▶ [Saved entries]
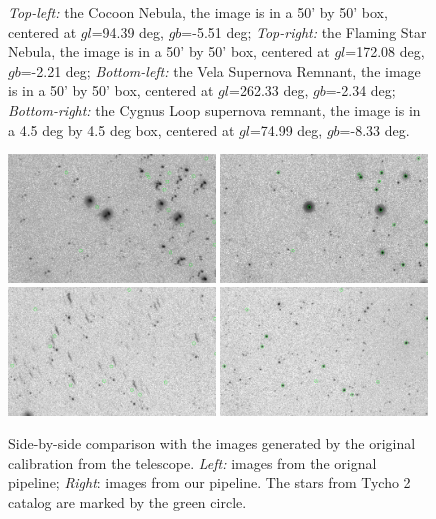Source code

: \documentclass[12pt, preprint]{aastex61}
\begin{document}
\begin{figure}[p]
\begin{center}
\end{center}
\caption{
  \label{map1}
   \emph{Top-left:}  the Cocoon Nebula, the image is in a 50' by 50' box, centered at $gl$=94.39 deg, $gb$=-5.51 deg;
   \emph{Top-right:} the Flaming Star Nebula, the image is in a 50' by 50' box, centered at $gl$=172.08 deg, $gb$=-2.21 deg;
   \emph{Bottom-left:} the Vela Supernova Remnant, the image is in a 50' by 50' box, centered at $gl$=262.33 deg, $gb$=-2.34 deg;
   \emph{Bottom-right:} the Cygnus Loop supernova remnant, the image is in a 4.5 deg by 4.5 deg box, centered at $gl$=74.99 deg, $gb$=-8.33 deg.
}
\end{figure}

\begin{figure}[p]
\begin{center}
\includegraphics[width=0.49\textwidth]{figures/pip0}
\includegraphics[width=0.49\textwidth]{figures/cal0}
\includegraphics[width=0.49\textwidth]{figures/pip1}
\includegraphics[width=0.49\textwidth]{figures/cal1}
\end{center}
\caption{
  \label{map2}
  Side-by-side comparison with the images generated by the original calibration from the telescope.
  \emph{Left:} images from the orignal pipeline;
  \emph{Right}: images from our pipeline.
  The stars from Tycho 2 catalog are marked by the green circle.
}
\end{figure}
\end{document}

▶ [YOUR GOAL]
Output only an exact transcription of the lines above from the one with "deg, $gb$=-5.51 deg;" up to and including the one with "deg, $gb$=-2.21 deg;".

▶ [RESPONSE AREA]
   \emph{Top-left:}  the Cocoon Nebula, the image is in a 50' by 50' box, centered at $gl$=94.39 deg, $gb$=-5.51 deg;
   \emph{Top-right:} the Flaming Star Nebula, the image is in a 50' by 50' box, centered at $gl$=172.08 deg, $gb$=-2.21 deg;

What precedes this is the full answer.